Where the liquidator deems the assets of the company insufficient to meet the expenses of winding up, and its affairs do not require further investigation, the firm may be dissolved without the need to take more steps, such as further realisation of assets and distribution of dividends.

The scope of the liquidator's functions will be reduced, given the profile of companies in simplified winding up. This recognises that certain complex and costly aspects of a conventional winding up are not suitable for a simplified process, said MinLaw.

For instance, creditors' meetings will not be convened under the simplified winding-up programme, and the liquidator may only commence legal proceedings to preserve the rights of the company.

A company in the simplified winding-up programme - if subsequently viewed as unsuitable for it - may be placed into a court-ordered winding up on the application of the Official Receiver or an interested party.

To qualify for the proposed SIP, micro and small companies must have liabilities of S$2 million or less, and a maximum of 30 employees and 50 creditors. For simplified winding up, there is a cap of S$50,000 on realisable unencumbered assets.

The programme will be available for a period of six months from the commencement of the proposed legislation. It will be administered by the Official Receiver, who may assign private insolvency practitioners to administer the cases.

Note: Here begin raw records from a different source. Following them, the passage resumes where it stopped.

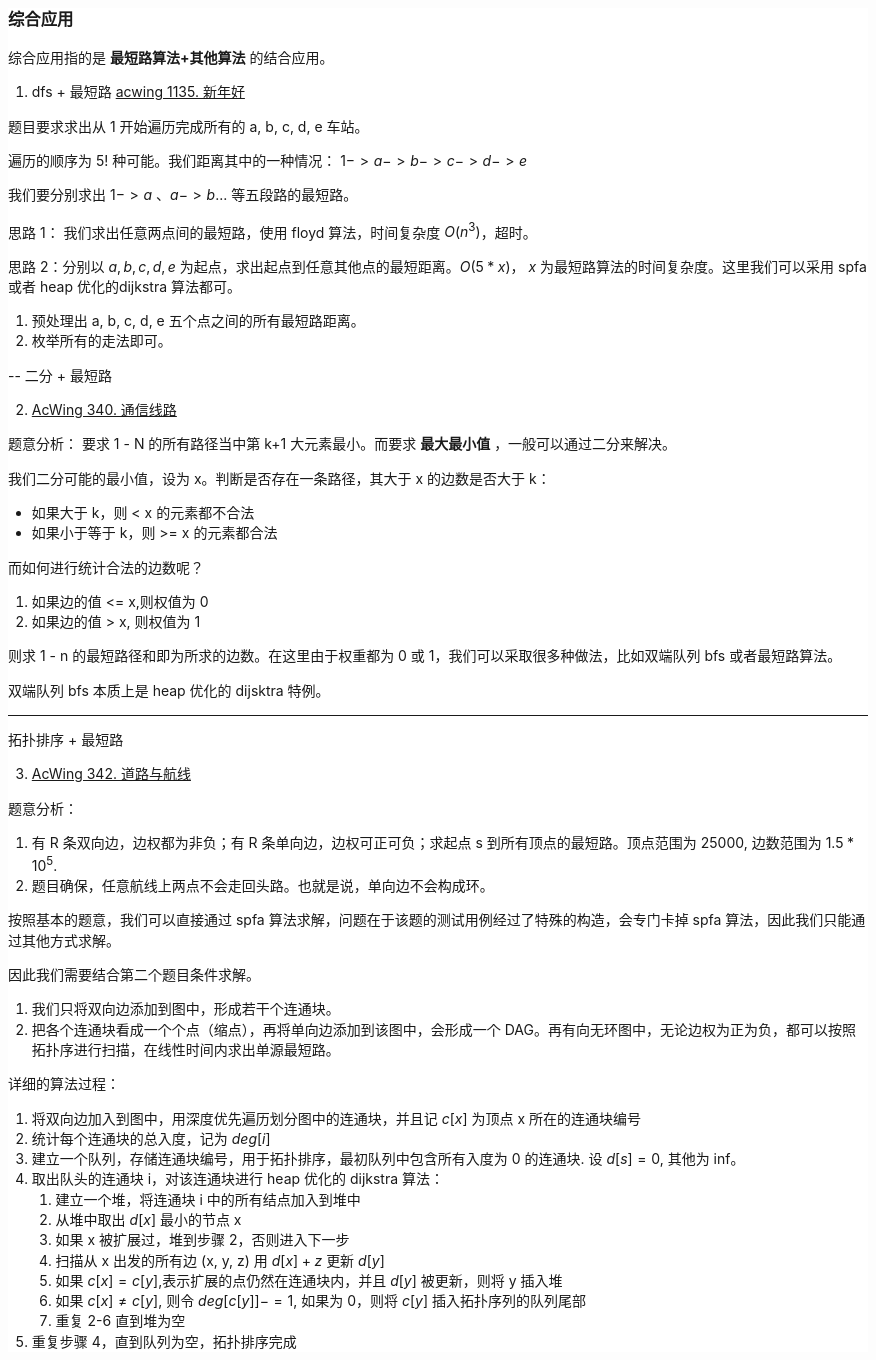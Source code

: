 
### 综合应用
综合应用指的是 **最短路算法+其他算法** 的结合应用。

1. dfs + 最短路
[acwing 1135. 新年好](https://www.acwing.com/problem/content/1137/)

题目要求求出从 1 开始遍历完成所有的 a, b, c, d, e 车站。

遍历的顺序为 $5!$ 种可能。我们距离其中的一种情况：
$1-> a -> b -> c -> d -> e$

我们要分别求出 $1->a$ 、$a->b$... 等五段路的最短路。

思路 1： 我们求出任意两点间的最短路，使用 floyd 算法，时间复杂度 $O(n^3)$，超时。

思路 2：分别以 $a,b,c,d,e$ 为起点，求出起点到任意其他点的最短距离。$O(5*x)$， $x$ 为最短路算法的时间复杂度。这里我们可以采用 spfa 或者 heap 优化的dijkstra 算法都可。

1. 预处理出 a, b, c, d, e 五个点之间的所有最短路距离。
2. 枚举所有的走法即可。


--
二分 + 最短路

2. [AcWing 340. 通信线路](https://www.acwing.com/problem/content/342/)

题意分析：
要求 1 - N 的所有路径当中第 k+1 大元素最小。而要求 **最大最小值** ，一般可以通过二分来解决。

我们二分可能的最小值，设为 x。判断是否存在一条路径，其大于 x 的边数是否大于 k：
- 如果大于 k，则 < x 的元素都不合法
- 如果小于等于 k，则 >= x 的元素都合法

而如何进行统计合法的边数呢？ 
1. 如果边的值 <= x,则权值为 0
2. 如果边的值 > x, 则权值为 1

则求 1 - n 的最短路径和即为所求的边数。在这里由于权重都为 0 或 1，我们可以采取很多种做法，比如双端队列 bfs 或者最短路算法。

双端队列 bfs 本质上是 heap 优化的 dijsktra 特例。


---
拓扑排序 + 最短路

3. [AcWing 342. 道路与航线](https://www.acwing.com/problem/content/344/)

题意分析：
1. 有 R 条双向边，边权都为非负；有 R 条单向边，边权可正可负；求起点 s 到所有顶点的最短路。顶点范围为 25000, 边数范围为 $1.5 * 10^5$.
2. 题目确保，任意航线上两点不会走回头路。也就是说，单向边不会构成环。

按照基本的题意，我们可以直接通过 spfa 算法求解，问题在于该题的测试用例经过了特殊的构造，会专门卡掉 spfa 算法，因此我们只能通过其他方式求解。

因此我们需要结合第二个题目条件求解。
1. 我们只将双向边添加到图中，形成若干个连通块。
2. 把各个连通块看成一个个点（缩点），再将单向边添加到该图中，会形成一个 DAG。再有向无环图中，无论边权为正为负，都可以按照拓扑序进行扫描，在线性时间内求出单源最短路。

详细的算法过程：
1. 将双向边加入到图中，用深度优先遍历划分图中的连通块，并且记 $c[x]$ 为顶点 x 所在的连通块编号
2. 统计每个连通块的总入度，记为 $deg[i]$
3. 建立一个队列，存储连通块编号，用于拓扑排序，最初队列中包含所有入度为 0 的连通块. 设 $d[s] = 0,$ 其他为 inf。
4. 取出队头的连通块 i，对该连通块进行 heap 优化的 dijkstra 算法：
   1. 建立一个堆，将连通块 i 中的所有结点加入到堆中
   2. 从堆中取出 $d[x]$ 最小的节点 x
   3. 如果 x 被扩展过，堆到步骤 2，否则进入下一步
   4. 扫描从 x 出发的所有边 (x, y, z) 用 $d[x] + z$ 更新 $d[y]$ 
   5. 如果 $c[x] = c[y]$,表示扩展的点仍然在连通块内，并且 $d[y]$ 被更新，则将 y 插入堆
   6. 如果 $c[x] \neq c[y]$, 则令 $deg[c[y]] -= 1$, 如果为 0，则将 $c[y]$ 插入拓扑序列的队列尾部
   7. 重复 2-6 直到堆为空
5. 重复步骤 4，直到队列为空，拓扑排序完成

There will be a co-payment component - to be determined at a later date - for applicant companies under the proposed programme.

The SIP is part of the government's efforts to help businesses facing financial distress. Another relief scheme that complements the proposed SIP - which aims to help sole proprietors and partnerships (SPP) - is the SPP scheme.

Expected to be ready for applications by Nov 2, 2020, the SPP scheme will be administered by Credit Counselling Singapore, with the support of The Association of Banks in Singapore, the Monetary Authority of Singapore, Enterprise Singapore (ESG), and participating financial institutions under the ESG loan schemes.